No caso do funcionário, quando a empresa não investe nele e não o trata com o
devido valor, ele permite que isso permeie a sua vida profissional, acomodando-se
a esta situação e se transformando realmente em um profissional sem valor.
·
Uma
resposta negativa a estímulos negativos: ao ser estimulada a usar
drogas, a criança diz não. No mundo empresarial isso acontece muito, pois nem
todas as empresas estimulam e recompensam seus funcionários; ainda assim eles
podem responder positivamente e se tornarem profissionais ainda melhores,
utilizando-se da pressão negativa para produzir efeitos positivos
(resiliência).
O que determinará cada tipo de resposta a cada estímulo recebido é o
nosso caráter, e este pode ser moldado por fatores ainda mais complexos que
podem ser mais bem estudados em outra oportunidade. De momento, porém, basta
entendermos a questão da percepção e da resposta que damos a ela, o que
influenciará profundamente as nossas ações na vida e na empresa, se pensarmos
em termos de Gestão de Recursos Humanos. A forma como vemos e percebemos a
empresa, a maneira como respondemos aos estímulos por ela oferecidos é que
determinará a nossa atitude e conduzirá as nossas ações no cargo que ocupamos.
E, conforme vimos, isto pode ser direcionado para algo positivo ou negativo.

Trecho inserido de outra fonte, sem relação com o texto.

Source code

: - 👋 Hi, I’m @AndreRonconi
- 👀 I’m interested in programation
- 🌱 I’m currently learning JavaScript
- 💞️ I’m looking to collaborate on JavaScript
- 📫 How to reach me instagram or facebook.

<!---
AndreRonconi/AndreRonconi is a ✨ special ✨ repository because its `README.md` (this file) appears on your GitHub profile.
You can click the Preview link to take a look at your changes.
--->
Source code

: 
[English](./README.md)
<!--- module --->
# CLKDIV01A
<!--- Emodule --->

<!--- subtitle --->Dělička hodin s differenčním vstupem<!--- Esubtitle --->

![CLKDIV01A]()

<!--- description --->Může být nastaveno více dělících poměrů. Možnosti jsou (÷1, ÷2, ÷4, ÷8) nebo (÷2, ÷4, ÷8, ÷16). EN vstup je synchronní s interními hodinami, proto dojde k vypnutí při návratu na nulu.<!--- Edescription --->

Tudo dependerá de nós, sempre.
A teoria de campo de Kurt Lewin deixa isso ainda mais em evidência e nos
remete, outra vez, aos espias relatados anteriormente. Lewin conceitua o espaço
vital, definido por ele como “a totalidade dos fatos que determinam o
comportamento do indivíduo num certo momento” (idem p. 65). Que fatos
determinaram o comportamento dos espias? Com certeza não foi apenas a sua baixa
estatura, mas, como já vimos, existia toda uma gama de fatores relacionados à
sua atitude negativa, inclusive espirituais, como a falta de fé nas promessas
de Deus. Isto cabe na teoria de Lewin, que concebe como campo psicológico algo
mais dinâmico, onde não somente o indivíduo e o seu meio são agentes
influenciadores, mas “a totalidade dos fatos existentes e mutuamente
interdependentes” (idem). Toda a vida psíquica, social, religiosa e relacional
do indivíduo está presente nas respostas que ele dá aos estímulos que recebe,
na sua visão de mundo, no seu mover pela vida. Nada do que ele pense, fale ou
faça está isento disto.
Lewin também nos leva a descobrir explicações ainda mais convincentes
para o quadro apresentado acima. É a sua concepção de realidade fenomênica que
compreende o meio comportamental da Gestalt, ou seja “a maneira particular como
o indivíduo interpreta uma determinada situação” (idem, p. 66). Mais que um
fenômeno fisiológico, esta concepção está ligada “a característica de
personalidade do indivíduo, a componentes emocionais ligados ao grupo e à
própria situação vivida, assim como a situações passadas e que estejam ligadas
ao acontecimento, na forma em que são representadas no espaço de vida atual do
indivíduo” (idem). No caso dos espias, a sua situação diante daquele povo
gigante em uma terra desconhecida e aparentemente hostil, os fez lembrar quem
eles achavam que eram: escravos, pessoas fracas, desprezadas e sem valor algum
para a sociedade dominante. Uma visão distorcida da própria realidade interior
leva à distorção da realidade externa.
As informações recebidas são armazenadas no banco de dados da nossa memória
psíquica e podem ser ativadas a qualquer instante, quando a situação exigir.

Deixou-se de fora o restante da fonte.